A resolução aprovada fez modificações nas regras atuais para coibir comportamentos que possam contribuir para exposição das instituições financeiras a risco acima dos níveis considerados prudentes.
Dessa forma, a partir de 2 de janeiro de 2012, tais contratos entre as instituições financeiras e os correspondentes deverão:
I – adotar política de remuneração dos contratados compatível com a política de gestão de riscos.
II – implantar sistemática de monitoramento e controle da viabilidade econômica dos convênios referentes à concessão de crédito com consignação em folha de pagamento cujas propostas de operações sejam encaminhadas por correspondentes, com a produção de relatórios gerenciais contemplando todas as receitas e despesas envolvidas.

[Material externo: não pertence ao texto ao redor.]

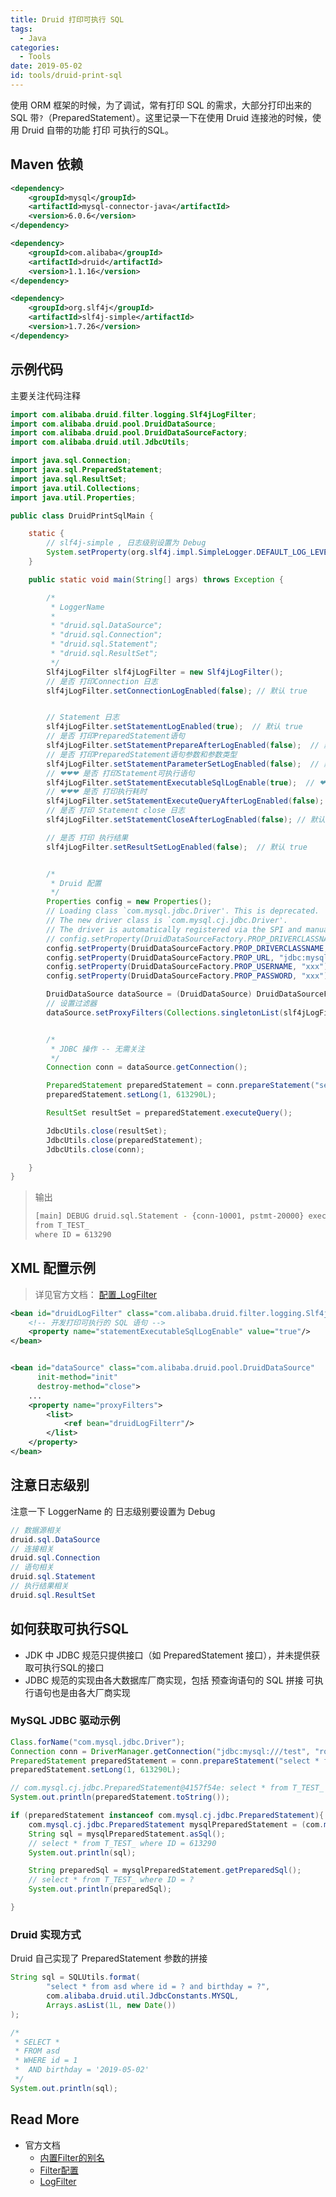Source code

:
 ```yaml
---
title: Druid 打印可执行 SQL
tags:
  - Java
categories:
  - Tools
date: 2019-05-02
id: tools/druid-print-sql
---
```




使用 ORM 框架的时候，为了调试，常有打印 SQL 的需求，大部分打印出来的 SQL 带`?`（PreparedStatement）。这里记录一下在使用 Druid 连接池的时候，使用 Druid 自带的功能 打印 可执行的SQL。



<!-- more -->



## Maven 依赖

```xml
<dependency>
    <groupId>mysql</groupId>
    <artifactId>mysql-connector-java</artifactId>
    <version>6.0.6</version>
</dependency>

<dependency>
    <groupId>com.alibaba</groupId>
    <artifactId>druid</artifactId>
    <version>1.1.16</version>
</dependency>

<dependency>
    <groupId>org.slf4j</groupId>
    <artifactId>slf4j-simple</artifactId>
    <version>1.7.26</version>
</dependency>
```



## 示例代码

主要关注代码注释

```java
import com.alibaba.druid.filter.logging.Slf4jLogFilter;
import com.alibaba.druid.pool.DruidDataSource;
import com.alibaba.druid.pool.DruidDataSourceFactory;
import com.alibaba.druid.util.JdbcUtils;

import java.sql.Connection;
import java.sql.PreparedStatement;
import java.sql.ResultSet;
import java.util.Collections;
import java.util.Properties;

public class DruidPrintSqlMain {

    static {
        // slf4j-simple , 日志级别设置为 Debug
        System.setProperty(org.slf4j.impl.SimpleLogger.DEFAULT_LOG_LEVEL_KEY, "DEBUG");
    }

    public static void main(String[] args) throws Exception {

        /*
         * LoggerName
         *
         * "druid.sql.DataSource";
         * "druid.sql.Connection";
         * "druid.sql.Statement";
         * "druid.sql.ResultSet";
         */
        Slf4jLogFilter slf4jLogFilter = new Slf4jLogFilter();
        // 是否 打印Connection 日志
        slf4jLogFilter.setConnectionLogEnabled(false); // 默认 true


        // Statement 日志
        slf4jLogFilter.setStatementLogEnabled(true);  // 默认 true
        // 是否 打印PreparedStatement语句
        slf4jLogFilter.setStatementPrepareAfterLogEnabled(false);  // 默认 true
        // 是否 打印PreparedStatement语句参数和参数类型
        slf4jLogFilter.setStatementParameterSetLogEnabled(false);  // 默认 true
        // ❤❤❤ 是否 打印Statement可执行语句
        slf4jLogFilter.setStatementExecutableSqlLogEnable(true);  // ❤ 默认 false
        // ❤❤❤ 是否 打印执行耗时
        slf4jLogFilter.setStatementExecuteQueryAfterLogEnabled(false); // 默认 true
        // 是否 打印 Statement close 日志
        slf4jLogFilter.setStatementCloseAfterLogEnabled(false); // 默认 true

        // 是否 打印 执行结果
        slf4jLogFilter.setResultSetLogEnabled(false);  // 默认 true


        /*
         * Druid 配置
         */
        Properties config = new Properties();
        // Loading class `com.mysql.jdbc.Driver'. This is deprecated.
        // The new driver class is `com.mysql.cj.jdbc.Driver'.
        // The driver is automatically registered via the SPI and manual loading of the driver class is generally unnecessary.
        // config.setProperty(DruidDataSourceFactory.PROP_DRIVERCLASSNAME, "com.mysql.jdbc.Driver");
        config.setProperty(DruidDataSourceFactory.PROP_DRIVERCLASSNAME, "com.mysql.cj.jdbc.Driver");
        config.setProperty(DruidDataSourceFactory.PROP_URL, "jdbc:mysql:///test");
        config.setProperty(DruidDataSourceFactory.PROP_USERNAME, "xxx");
        config.setProperty(DruidDataSourceFactory.PROP_PASSWORD, "xxx");

        DruidDataSource dataSource = (DruidDataSource) DruidDataSourceFactory.createDataSource(config);
        // 设置过滤器
        dataSource.setProxyFilters(Collections.singletonList(slf4jLogFilter));


        /*
         * JDBC 操作 -- 无需关注
         */
        Connection conn = dataSource.getConnection();

        PreparedStatement preparedStatement = conn.prepareStatement("select * from T_TEST_ where ID = ?");
        preparedStatement.setLong(1, 613290L);

        ResultSet resultSet = preparedStatement.executeQuery();

        JdbcUtils.close(resultSet);
        JdbcUtils.close(preparedStatement);
        JdbcUtils.close(conn);

    }
}
```

> 输出
>
> ```bash
> [main] DEBUG druid.sql.Statement - {conn-10001, pstmt-20000} executed. select *
> from T_TEST_
> where ID = 613290
> ```

## XML 配置示例

> 详见官方文档： [配置_LogFilter](https://github.com/alibaba/druid/wiki/%E9%85%8D%E7%BD%AE_LogFilter)

```xml
<bean id="druidLogFilter" class="com.alibaba.druid.filter.logging.Slf4jLogFilter">
    <!-- 开发打印可执行的 SQL 语句 -->
    <property name="statementExecutableSqlLogEnable" value="true"/>
</bean>


<bean id="dataSource" class="com.alibaba.druid.pool.DruidDataSource" 
      init-method="init" 
      destroy-method="close">
    ...
    <property name="proxyFilters">
        <list>
            <ref bean="druidLogFilterr"/>
        </list>
    </property>
</bean>
```

## 注意日志级别

注意一下 LoggerName 的 日志级别要设置为 Debug

```java
// 数据源相关
druid.sql.DataSource
// 连接相关
druid.sql.Connection
// 语句相关
druid.sql.Statement
// 执行结果相关
druid.sql.ResultSet
```



## 如何获取可执行SQL

- JDK 中 JDBC 规范只提供接口（如 PreparedStatement 接口），并未提供获取可执行SQL的接口
- JDBC 规范的实现由各大数据库厂商实现，包括 预查询语句的 SQL 拼接 可执行语句也是由各大厂商实现

### MySQL JDBC 驱动示例

```java
Class.forName("com.mysql.jdbc.Driver");
Connection conn = DriverManager.getConnection("jdbc:mysql:///test", "root", "1723");
PreparedStatement preparedStatement = conn.prepareStatement("select * from T_TEST_ where ID = ?");
preparedStatement.setLong(1, 613290L);

// com.mysql.cj.jdbc.PreparedStatement@4157f54e: select * from T_TEST_ where ID = 613290
System.out.println(preparedStatement.toString());

if (preparedStatement instanceof com.mysql.cj.jdbc.PreparedStatement){
    com.mysql.cj.jdbc.PreparedStatement mysqlPreparedStatement = (com.mysql.cj.jdbc.PreparedStatement) preparedStatement;
    String sql = mysqlPreparedStatement.asSql();
    // select * from T_TEST_ where ID = 613290
    System.out.println(sql);

    String preparedSql = mysqlPreparedStatement.getPreparedSql();
    // select * from T_TEST_ where ID = ?
    System.out.println(preparedSql);

}
```



### Druid 实现方式

Druid 自己实现了 PreparedStatement 参数的拼接

```java
String sql = SQLUtils.format(
        "select * from asd where id = ? and birthday = ?",
        com.alibaba.druid.util.JdbcConstants.MYSQL,
        Arrays.asList(1L, new Date())
);

/*
 * SELECT *
 * FROM asd
 * WHERE id = 1
 * 	AND birthday = '2019-05-02'
 */
System.out.println(sql);
```



## Read More

- 官方文档
  - [内置Filter的别名](https://github.com/alibaba/druid/wiki/%E5%86%85%E7%BD%AEFilter%E7%9A%84%E5%88%AB%E5%90%8D)
  - [Filter配置](https://github.com/alibaba/druid/wiki/%E9%85%8D%E7%BD%AE_Filter%E9%85%8D%E7%BD%AE)
  - [LogFilter](https://github.com/alibaba/druid/wiki/%E9%85%8D%E7%BD%AE_LogFilter)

Finalmente, para evitar distorções no uso do modelo de correspondentes, foi proibido que as instituições financeiras contratantes utilizem os serviços de correspondente no recinto de suas dependências (agências e postos).
Além disso, a resolução aprovada fez ajuste redacional relativamente às situações previstas para atendimento prestado pelos correspondentes de instituição autorizada a operar no mercado de câmbio, de forma a deixar claro que carga de cartão recarregável em moeda estrangeira pode ser realizada também por esses correspondentes.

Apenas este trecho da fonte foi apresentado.